### Activity
Within the entries below, how many lines carry the word "userClicked"? State the number and stop.

*** Data for analysis Section Begins ***

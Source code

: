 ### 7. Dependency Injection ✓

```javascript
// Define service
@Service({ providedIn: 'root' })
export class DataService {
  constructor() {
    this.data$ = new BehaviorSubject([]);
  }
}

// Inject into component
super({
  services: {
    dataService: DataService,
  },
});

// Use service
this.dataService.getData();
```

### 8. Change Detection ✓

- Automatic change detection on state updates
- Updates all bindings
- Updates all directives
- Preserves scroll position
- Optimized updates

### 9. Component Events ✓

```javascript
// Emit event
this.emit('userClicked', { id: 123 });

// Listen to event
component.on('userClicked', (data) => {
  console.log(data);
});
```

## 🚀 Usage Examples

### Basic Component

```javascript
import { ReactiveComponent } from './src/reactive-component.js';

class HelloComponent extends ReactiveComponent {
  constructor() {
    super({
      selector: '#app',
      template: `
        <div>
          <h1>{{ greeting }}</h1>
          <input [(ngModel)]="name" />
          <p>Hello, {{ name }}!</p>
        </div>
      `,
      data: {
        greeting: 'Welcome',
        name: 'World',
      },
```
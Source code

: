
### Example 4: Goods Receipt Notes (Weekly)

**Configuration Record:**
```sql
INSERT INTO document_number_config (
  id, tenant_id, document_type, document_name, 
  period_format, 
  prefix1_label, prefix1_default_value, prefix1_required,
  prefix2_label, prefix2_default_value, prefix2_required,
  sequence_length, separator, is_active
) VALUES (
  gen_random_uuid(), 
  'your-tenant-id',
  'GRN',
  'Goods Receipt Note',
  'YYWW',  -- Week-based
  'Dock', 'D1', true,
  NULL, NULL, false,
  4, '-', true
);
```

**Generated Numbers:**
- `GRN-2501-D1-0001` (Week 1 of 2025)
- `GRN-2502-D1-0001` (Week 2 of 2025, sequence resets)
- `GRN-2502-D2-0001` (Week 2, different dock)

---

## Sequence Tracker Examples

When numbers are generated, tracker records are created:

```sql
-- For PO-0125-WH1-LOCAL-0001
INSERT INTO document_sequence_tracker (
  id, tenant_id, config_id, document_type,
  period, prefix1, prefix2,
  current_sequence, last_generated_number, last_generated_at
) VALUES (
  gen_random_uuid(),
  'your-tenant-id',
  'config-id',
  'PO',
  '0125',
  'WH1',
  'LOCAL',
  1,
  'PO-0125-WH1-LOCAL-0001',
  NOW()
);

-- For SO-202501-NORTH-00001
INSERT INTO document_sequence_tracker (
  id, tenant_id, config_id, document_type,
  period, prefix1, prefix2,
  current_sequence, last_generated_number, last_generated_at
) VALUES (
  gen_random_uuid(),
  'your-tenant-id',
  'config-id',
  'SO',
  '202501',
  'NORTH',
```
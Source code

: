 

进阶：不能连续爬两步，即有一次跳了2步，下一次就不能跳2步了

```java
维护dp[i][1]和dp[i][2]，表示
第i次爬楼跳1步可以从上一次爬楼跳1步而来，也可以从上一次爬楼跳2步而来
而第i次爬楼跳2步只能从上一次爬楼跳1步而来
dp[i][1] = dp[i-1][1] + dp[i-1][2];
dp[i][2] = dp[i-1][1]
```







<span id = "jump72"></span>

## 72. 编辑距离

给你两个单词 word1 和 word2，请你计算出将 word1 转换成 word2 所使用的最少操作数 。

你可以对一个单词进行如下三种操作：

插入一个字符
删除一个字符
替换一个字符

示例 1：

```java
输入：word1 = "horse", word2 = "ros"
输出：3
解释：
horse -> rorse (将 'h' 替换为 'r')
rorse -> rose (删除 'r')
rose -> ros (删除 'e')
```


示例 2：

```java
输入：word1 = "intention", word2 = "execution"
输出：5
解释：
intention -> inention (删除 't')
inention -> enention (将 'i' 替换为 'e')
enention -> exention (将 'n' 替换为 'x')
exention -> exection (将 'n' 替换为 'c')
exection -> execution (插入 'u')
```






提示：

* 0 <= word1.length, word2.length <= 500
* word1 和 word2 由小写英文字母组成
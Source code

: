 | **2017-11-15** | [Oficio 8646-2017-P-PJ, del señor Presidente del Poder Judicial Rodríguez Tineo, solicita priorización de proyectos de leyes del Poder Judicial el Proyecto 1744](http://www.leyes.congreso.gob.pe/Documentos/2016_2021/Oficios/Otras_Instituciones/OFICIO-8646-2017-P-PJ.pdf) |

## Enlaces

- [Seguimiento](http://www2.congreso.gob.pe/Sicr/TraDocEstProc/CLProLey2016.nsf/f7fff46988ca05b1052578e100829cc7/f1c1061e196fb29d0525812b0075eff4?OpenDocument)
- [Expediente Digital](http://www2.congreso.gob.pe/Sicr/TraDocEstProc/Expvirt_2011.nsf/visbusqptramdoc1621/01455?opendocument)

*** Data for analysis Section Ends ***

### Response below
2